Nevertheless, I’ll draw a line at a certain point. For example, when thinking about how often to upgrade a smartphone, many people want to it as quickly as their agreement will allow. Some even go faster than the ubiquitous 2 year agreement, and upgrade even sooner. They can’t help themselves! Addicted to new technology, perhaps?
Well, for me it’s worth waiting that extra year. I’m in year 3, and am thinking about replacing it in the next few months. It certainly didn’t hurt me over the last year to have a smartphone that was cutting edge back in 2010!
Another phone addiction that many people seem to have is, well, using the phone itself! Not just buying a new phone, but using the one you have all the time. As in, checking your phone constantly, no matter what the situation.
This came to mind recently when I was at a local restaurant and saw what appeared to be a teenager and his grandmother out for lunch. It seemed as though the grandma was taking her grandson out for his birthday. Kind of neat to see something like this, actually.
Of course, aside from all the goodwill that comes from going out for 1:1 time with a grandparent, is the reality that the kid must actually pay attention to the grown-up as well. This is where the kid wasn’t quite being fair. I just couldn’t help but notice that periodically while his grandmother was talking to him, he would be looking down at his phone. He kept the phone under the table, out of sight from her. However, it doesn’t take a whole lot of awareness or common sense for the other person (or anyone else around) to notice what you’re doing.
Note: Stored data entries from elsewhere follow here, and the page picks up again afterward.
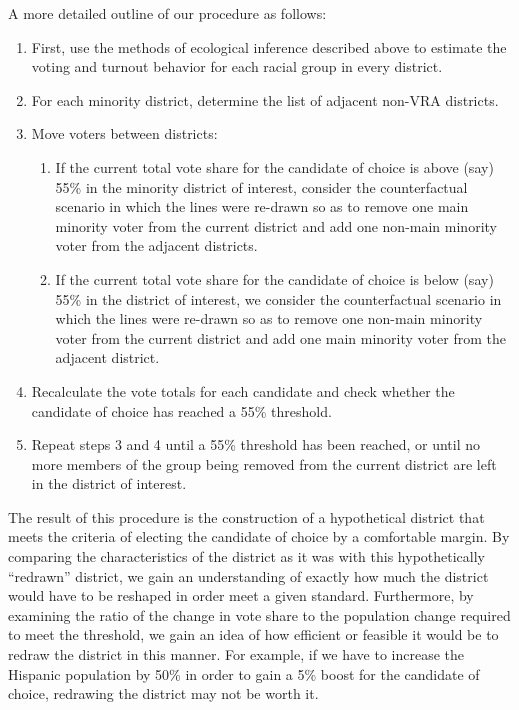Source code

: \documentclass[12pt]{article}
\begin{document}
A more detailed outline of our procedure as follows:

\begin{enumerate}
\item First, use the methods of ecological inference described above
  to estimate the voting and turnout behavior for each racial group in
  every district.

\item For each minority district, determine the list of adjacent
  non-VRA districts.

\item Move voters between districts:
  \begin{enumerate}
  \item If the current total vote share for the candidate of choice is
    above (say) 55\% in the minority district of interest, consider
    the counterfactual scenario in which the lines were re-drawn so as
    to remove one main minority voter from the current district and
    add one non-main minority voter from the adjacent districts.
  \item If the current total vote share for the candidate of choice is
    below (say) 55\% in the district of interest, we consider the
    counterfactual scenario in which the lines were re-drawn so as to
    remove one non-main minority voter from the current district and
    add one main minority voter from the adjacent district.
  \end{enumerate}

\item Recalculate the vote totals for each candidate and check whether
  the candidate of choice has reached a 55\% threshold.

\item Repeat steps 3 and 4 until a 55\% threshold has been reached, or
  until no more members of the group being removed from the current
  district are left in the district of interest.
\end{enumerate}

The result of this procedure is the construction of a hypothetical
district that meets the criteria of electing the candidate of choice
by a comfortable margin. By comparing the characteristics of the
district as it was with this hypothetically ``redrawn'' district, we
gain an understanding of exactly how much the district would have to
be reshaped in order meet a given standard. Furthermore, by examining
the ratio of the change in vote share to the population change
required to meet the threshold, we gain an idea of how efficient or
feasible it would be to redraw the district in this manner. For
example, if we have to increase the Hispanic population by 50\% in
order to gain a 5\% boost for the candidate of choice, redrawing the
district may not be worth it.
\end{document}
As an observer, it was clear that there is no way the person on the phone was paying attention to his dinner companion.
I’ve noticed this in professional situations as well. In long meetings, people might periodically check phones. It’s not just checking – it’s talking too. Or perhaps I should say communicating, as they’re either emailing or texting. For all I know, people could be tweeting. Januarybe if they’re crazy, they could be blogging
This phenomenon is something I’ve noticed at a park too. A mom with her kids saying “Mom! Mom!”, trying to get her attention, were met with silence. She was busy on her phone. Not doing anything important, I’m sure, as it was on a weekend. But she was very distracted, not even able to pay attention to the kids who were asking for her.
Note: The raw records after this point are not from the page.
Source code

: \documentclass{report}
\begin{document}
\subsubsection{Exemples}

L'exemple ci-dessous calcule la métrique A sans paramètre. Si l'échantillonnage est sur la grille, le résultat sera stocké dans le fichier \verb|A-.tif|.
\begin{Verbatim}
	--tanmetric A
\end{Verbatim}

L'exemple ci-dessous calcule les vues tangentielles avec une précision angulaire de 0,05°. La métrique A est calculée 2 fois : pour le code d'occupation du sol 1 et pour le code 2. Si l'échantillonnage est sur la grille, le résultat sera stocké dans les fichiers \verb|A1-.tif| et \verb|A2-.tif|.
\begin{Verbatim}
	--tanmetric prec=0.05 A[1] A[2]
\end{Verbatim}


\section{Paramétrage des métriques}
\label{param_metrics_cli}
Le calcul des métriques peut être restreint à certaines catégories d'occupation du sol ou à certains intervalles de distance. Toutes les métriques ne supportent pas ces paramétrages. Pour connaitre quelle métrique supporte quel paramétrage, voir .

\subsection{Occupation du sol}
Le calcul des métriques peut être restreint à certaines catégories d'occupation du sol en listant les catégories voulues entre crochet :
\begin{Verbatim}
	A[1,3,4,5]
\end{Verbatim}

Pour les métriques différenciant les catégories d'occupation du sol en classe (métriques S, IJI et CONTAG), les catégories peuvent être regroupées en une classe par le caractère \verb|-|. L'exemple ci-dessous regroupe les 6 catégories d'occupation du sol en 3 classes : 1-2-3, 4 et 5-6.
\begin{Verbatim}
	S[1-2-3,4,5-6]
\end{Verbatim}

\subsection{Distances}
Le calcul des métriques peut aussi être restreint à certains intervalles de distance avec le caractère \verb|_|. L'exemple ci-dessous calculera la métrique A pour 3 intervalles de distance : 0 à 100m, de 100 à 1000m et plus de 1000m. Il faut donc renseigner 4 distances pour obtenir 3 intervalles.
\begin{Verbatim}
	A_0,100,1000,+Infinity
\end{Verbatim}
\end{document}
Anyway, when you step back and watch someone ignore another person (or people), it makes one wonder if you do this on occasion yourself. And, it’s eye opening just how disrespectful it looks.
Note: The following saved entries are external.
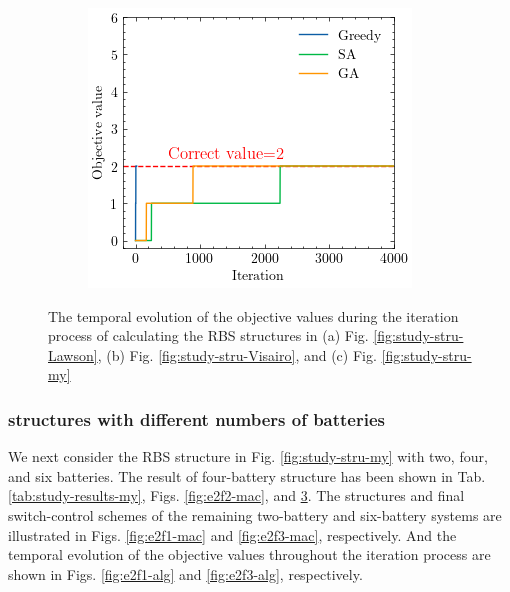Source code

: \documentclass{article}
\begin{document}
\begin{figure}[htbp]
\begin{subfigure}[b]{0.32\textwidth}
        \caption{}
        \label{fig:f4-alg}
    \end{subfigure}
    \begin{subfigure}[b]{0.32\textwidth}
        \includegraphics[width=\textwidth]{e2f2-alg}
        \caption{}
        \label{fig:e2f2-alg}
    \end{subfigure}
    \caption{The temporal evolution of the objective values during the iteration process of calculating the RBS structures in (a) Fig. \ref{fig:study-stru-Lawson}, (b) Fig. \ref{fig:study-stru-Visairo}, and (c) Fig. \ref{fig:study-stru-my}}
\end{figure}

\subsubsection{structures with different numbers of batteries}

We next consider the RBS structure in Fig. \ref{fig:study-stru-my} with two, four, and six batteries.
The result of four-battery structure has been shown in Tab. \ref{tab:study-results-my}, Figs. \ref{fig:e2f2-mac}, and \ref{fig:e2f2-alg}. 
The structures and final switch-control schemes of the remaining two-battery and six-battery systems are illustrated in Figs. \ref{fig:e2f1-mac} and \ref{fig:e2f3-mac}, respectively. 
And the temporal evolution of the objective values throughout the iteration process are shown in Figs. \ref{fig:e2f1-alg} and \ref{fig:e2f3-alg}, respectively.
\end{document}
It sure doesn’t feel disrespectful when I check email, or text someone. What’s 30 seconds to send a message or two?
Well, when we watch others do it in that type of context, it just doesn’t look good all the time. It almost seems like the person on the phone is addicted to the smartphone. Am I addicted to my smartphone? I don’t think so, even though I like it. But the line between liking the phone and being hooked on is probably more gray than meets the eye.
Readers, if you have a smartphone, are you addicted to it? Have you seen others that are hooked on smartphones? What are your thoughts on this phenomenon of people always checking their phones seemingly constantly?